Perhaps DAI, More than OO

This emphasis on the protocol is admittedly unintuitive and requires explanation. Its motivation is to differentiate these kind of software agents from other software technologies. If we cannot do this, then at least this use of "agent" is meaningless. Moreover, we need to make this differentiation in a way that is objective and has computational consequences. For instance, that candidate agents should exchange shared protocol messages to collectively perform a task differentiates agents from simple expert systems or other knowledge-based systems. Thus typed-message agents squarely intersect DAI agents though we have no requirement that they be intelligent per se or have any sort of internal architecture corresponding to "beliefs" or "intentions" or employ high-level runtime coordination strategies: e.g., Sen's scheduling agents, among others.

The typed-message requirement also differentiates agents from object-oriented programming technologies that also use message passing to collectively perform tasks. The difference is the commitment to an application-independent protocol of typed messages. This is not to say that, for example, KQML agents could not be implemented using OO techniques. But OO programming does not make any commitment to such a protocol. CORBA does not make such commitments, though it makes others. It is the commitments that define a technology. (Whether these are good or bad commitments is another issue.)

No Surprise without Peer-to-Peer

The client/server protocol ban is an attempt (and it may need improvement) to omit mere servers as full-fledged agents. One common intuition about agents is that they should surprise one by offering unexpected, but helpful, information. But this intuition alone admits things like printer daemons to agenthood. One sends a print request and receives the unexpected but possibly helpful email message that the file cannot be printed for some reason. If one supposes that the request could be made and answered by a message protocol with message types such as "Sorry", understood by other software agents, then printer daemons begin to look like agents in that they are performing a task in conjunction with your own remote software.

Such printer daemons as agents is still a counter example - they go against the intuition, especially that of autonomy, which continues to lurk in the background. Agents should be more, but more what? Imagine a printer daemon that not only sends you a "Sorry" message but remembers why the request did not work. Suppose the fault lay with the inability to fetch a file on a remote machine that was down. Suppose the next day, the remote machine comes up and the printer daemon sends you a "Reply" or a notification referring to your previously denied request and asking whether you would like that file printed after all? This daemon begins to feel more correctly labeled as an agent. What can one point to from a systems standpoint that makes a difference?

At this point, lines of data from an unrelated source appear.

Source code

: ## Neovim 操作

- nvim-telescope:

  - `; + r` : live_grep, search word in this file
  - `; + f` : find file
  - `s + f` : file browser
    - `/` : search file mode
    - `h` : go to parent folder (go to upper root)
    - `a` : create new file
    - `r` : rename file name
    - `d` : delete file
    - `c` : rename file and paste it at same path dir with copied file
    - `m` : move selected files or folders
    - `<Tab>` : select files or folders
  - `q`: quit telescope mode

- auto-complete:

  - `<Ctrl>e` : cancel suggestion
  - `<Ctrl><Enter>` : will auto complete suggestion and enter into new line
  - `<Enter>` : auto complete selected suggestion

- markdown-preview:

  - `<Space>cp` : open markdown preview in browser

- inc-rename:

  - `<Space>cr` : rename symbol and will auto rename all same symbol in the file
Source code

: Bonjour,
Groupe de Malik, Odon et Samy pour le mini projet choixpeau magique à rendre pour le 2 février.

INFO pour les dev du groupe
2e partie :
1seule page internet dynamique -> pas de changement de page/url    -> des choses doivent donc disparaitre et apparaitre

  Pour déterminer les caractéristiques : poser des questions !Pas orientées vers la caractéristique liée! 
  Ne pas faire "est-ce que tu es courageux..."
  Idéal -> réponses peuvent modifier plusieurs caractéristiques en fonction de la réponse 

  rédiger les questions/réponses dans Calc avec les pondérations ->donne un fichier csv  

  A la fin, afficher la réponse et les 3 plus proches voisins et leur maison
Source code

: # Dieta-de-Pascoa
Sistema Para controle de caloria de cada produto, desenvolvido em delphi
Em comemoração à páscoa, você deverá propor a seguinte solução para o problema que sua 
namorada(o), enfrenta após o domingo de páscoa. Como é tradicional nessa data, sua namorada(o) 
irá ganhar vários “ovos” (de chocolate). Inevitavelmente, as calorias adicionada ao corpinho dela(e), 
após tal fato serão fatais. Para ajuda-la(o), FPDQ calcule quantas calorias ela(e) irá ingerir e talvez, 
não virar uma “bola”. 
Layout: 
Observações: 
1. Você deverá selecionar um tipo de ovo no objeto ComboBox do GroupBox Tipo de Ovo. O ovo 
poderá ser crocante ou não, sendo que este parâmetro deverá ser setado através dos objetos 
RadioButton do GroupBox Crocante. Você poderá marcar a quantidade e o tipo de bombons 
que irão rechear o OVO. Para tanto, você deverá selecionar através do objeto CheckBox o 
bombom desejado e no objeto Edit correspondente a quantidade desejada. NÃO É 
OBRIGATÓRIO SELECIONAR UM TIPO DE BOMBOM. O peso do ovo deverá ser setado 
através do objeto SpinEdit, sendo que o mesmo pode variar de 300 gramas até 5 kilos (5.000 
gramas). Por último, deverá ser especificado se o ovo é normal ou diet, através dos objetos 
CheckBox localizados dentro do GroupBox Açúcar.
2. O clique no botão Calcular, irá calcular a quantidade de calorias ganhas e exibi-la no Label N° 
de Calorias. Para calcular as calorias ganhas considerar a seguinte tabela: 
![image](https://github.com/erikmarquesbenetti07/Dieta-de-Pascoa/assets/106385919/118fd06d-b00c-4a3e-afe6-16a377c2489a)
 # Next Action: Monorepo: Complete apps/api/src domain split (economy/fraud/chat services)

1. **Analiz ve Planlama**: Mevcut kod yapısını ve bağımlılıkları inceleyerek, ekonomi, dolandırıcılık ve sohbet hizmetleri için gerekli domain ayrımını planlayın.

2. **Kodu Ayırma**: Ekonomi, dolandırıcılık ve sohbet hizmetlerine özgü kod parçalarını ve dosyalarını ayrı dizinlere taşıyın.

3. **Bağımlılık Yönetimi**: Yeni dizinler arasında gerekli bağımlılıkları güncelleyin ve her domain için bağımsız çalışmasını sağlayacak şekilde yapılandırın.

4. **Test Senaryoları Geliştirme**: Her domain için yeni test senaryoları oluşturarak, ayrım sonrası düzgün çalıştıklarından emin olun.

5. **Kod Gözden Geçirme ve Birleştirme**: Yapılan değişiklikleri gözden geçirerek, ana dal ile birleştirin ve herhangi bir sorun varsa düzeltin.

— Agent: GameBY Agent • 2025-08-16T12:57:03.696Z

This last daemon/agent sent a message that was not a simple one-time response to a request. Instead, it seemed to volunteer information. It initiated a message. If it had been a mere server, it could not have done this. A client/server protocol, admitting one reply to one request, would not have permitted this transaction. The point is that client/server protocols do not allow servers to initiate messages, later volunteering surprising but useful information. The protocol must be peer-to-peer to allow this. Thus is a peer-to-peer protocol a necessary condition for at least typed-message agenthood.

Behind this emphasis on protocol is the intuition that "real agents" save the state of part of the collective problem solving task and contribute to the task by reasoning about changes in that state. This is a very real criterion, relevant to autonomy, but difficult to demonstrate. However, the initiation of multiple messages that are relevant to an earlier query is obvious and can be objectively determined. It may not be a sufficient condition for "autonomy", but we claim, as a thesis, that it is an important necessary condition. Moreover, it is a useful condition, because this protocol criterion also has computational consequences.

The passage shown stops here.